La libertà religiosa come prova fondamentale della saggezza dei popoli

 

di  Daniela Franceschi

 

 
Nel marzo del 1913, durante le trattative susseguitesi alla Prima Guerra Balcanica (1912-1913), che vide la Turchia attaccata da una coalizione formata da Bulgaria, Serbia, Grecia e Montenegro, emerse il problema degli Israeliti abitanti le terre bulgare che potevano essere cedute alla Romania.
    Il senatore Luigi Luzzatti, importante collaboratore del «Corriere della Sera», faceva notare come non vi fosse alcuna garanzia per il mantenimento dei loro diritti politici e civili1, e scriveva che la diplomazia europea non poteva permettere una simile degradazione. Agli Israeliti Romeni era vietato risiedere in certi distretti rurali, di esercitare libere professioni e commerci perché cittadini stranieri, in ambito culturale erano imposte a loro opprimenti limitazioni, come la proibizione delle lingue jiddish ed ebraica e l’esclusione dalle scuole pubbliche e dalle università2.
    Se la Romania avesse emancipato gli Israeliti, gli ultimi servi d’Europa, «essa avrebbe emancipato anche la propria anima da quei peccati inesorabili che hanno la sorgente nella persecuzione e nell’intolleranza», mentre non facendolo dimostrava un’organica inferiorità.
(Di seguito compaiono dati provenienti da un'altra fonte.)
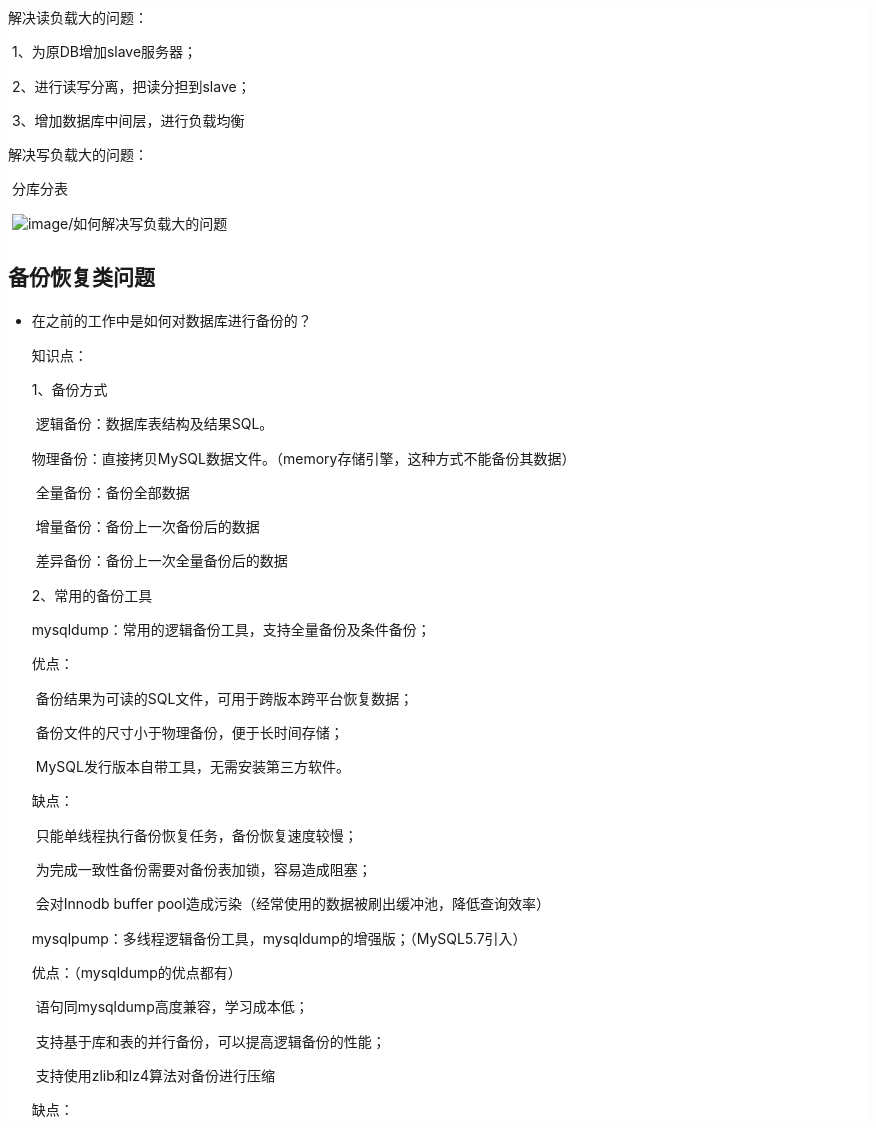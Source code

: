   解决读负载大的问题：

  ​	1、为原DB增加slave服务器；

  ​	2、进行读写分离，把读分担到slave；

  ​	3、增加数据库中间层，进行负载均衡

  解决写负载大的问题：

  ​	分库分表

  ​	![image/如何解决写负载大的问题](D:\myWork\git_study\mysql-optimization-note\image\如何解决写负载大的问题.png)

## 备份恢复类问题

- 在之前的工作中是如何对数据库进行备份的？

  知识点：

  1、备份方式

  ​	逻辑备份：数据库表结构及结果SQL。

  ​	物理备份：直接拷贝MySQL数据文件。（memory存储引擎，这种方式不能备份其数据）

  ​	全量备份：备份全部数据

  ​	增量备份：备份上一次备份后的数据

  ​	差异备份：备份上一次全量备份后的数据

  2、常用的备份工具

  mysqldump：常用的逻辑备份工具，支持全量备份及条件备份；

  优点：

  ​	备份结果为可读的SQL文件，可用于跨版本跨平台恢复数据；

  ​	备份文件的尺寸小于物理备份，便于长时间存储；

  ​	MySQL发行版本自带工具，无需安装第三方软件。

  缺点：

  ​	只能单线程执行备份恢复任务，备份恢复速度较慢；

  ​	为完成一致性备份需要对备份表加锁，容易造成阻塞；

  ​	会对Innodb buffer pool造成污染（经常使用的数据被刷出缓冲池，降低查询效率）

  mysqlpump：多线程逻辑备份工具，mysqldump的增强版；（MySQL5.7引入）

  优点：（mysqldump的优点都有）

  ​	语句同mysqldump高度兼容，学习成本低；

  ​	支持基于库和表的并行备份，可以提高逻辑备份的性能；

  ​	支持使用zlib和lz4算法对备份进行压缩

  缺点：
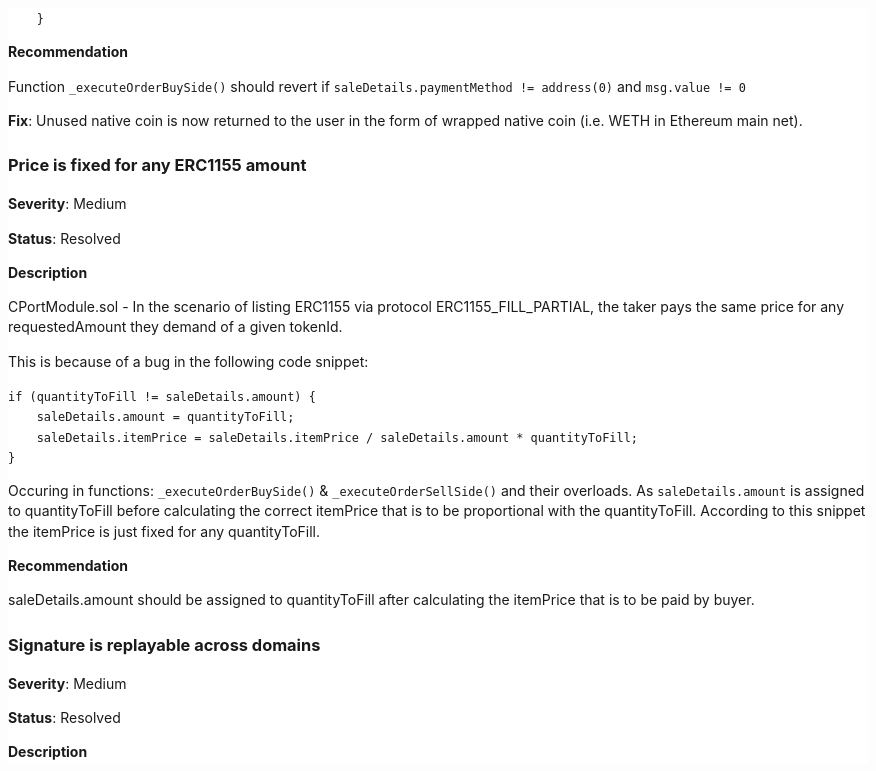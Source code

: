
```solidity
    }
```
**Recommendation**

Function `_executeOrderBuySide()` should revert if `saleDetails.paymentMethod != address(0)` and `msg.value != 0`

**Fix**:  Unused native coin is now returned to the user in the form of wrapped native coin (i.e. WETH in Ethereum main net).













### Price is fixed for any ERC1155 amount

**Severity**: Medium

**Status**: Resolved

**Description**

CPortModule.sol - In the scenario of listing ERC1155 via protocol ERC1155_FILL_PARTIAL, the taker pays the same price for any requestedAmount they demand of a given tokenId.

This is because of a bug in the following code snippet:

```solidity
if (quantityToFill != saleDetails.amount) {
    saleDetails.amount = quantityToFill;
    saleDetails.itemPrice = saleDetails.itemPrice / saleDetails.amount * quantityToFill;
}
```
Occuring in functions: `_executeOrderBuySide()` & `_executeOrderSellSide()` and their overloads. As `saleDetails.amount` is assigned to quantityToFill before calculating the correct itemPrice that is to be proportional with the quantityToFill. According to this snippet the itemPrice is just fixed for any quantityToFill.

**Recommendation** 

saleDetails.amount should be assigned to quantityToFill after calculating the itemPrice that is to be paid by buyer. 








### Signature is replayable across domains

**Severity**: Medium

**Status**: Resolved

**Description**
Soltanto gli Stati più maturi assicuravano la libertà religiosa, la più ardua delle libertà, la prova essenziale della saggezza dei popoli3.
    Per il senatore, gli uomini stentavano in genere a tollerare la convivenza del proprio culto con gli altri. Inoltre una volta che gli oppressi per la libertà religiosa divenivano vincitori, raramente rinunciavano alla vendetta. Non era da meravigliarsi per il «medievale rincrudimento delle intolleranze religiose», perché anche le grandi guerre, intraprese per la redenzione della patria, accendevano le più vili passioni. Solo la Bulgaria n’era immune, la più degna di divenire un grande Stato.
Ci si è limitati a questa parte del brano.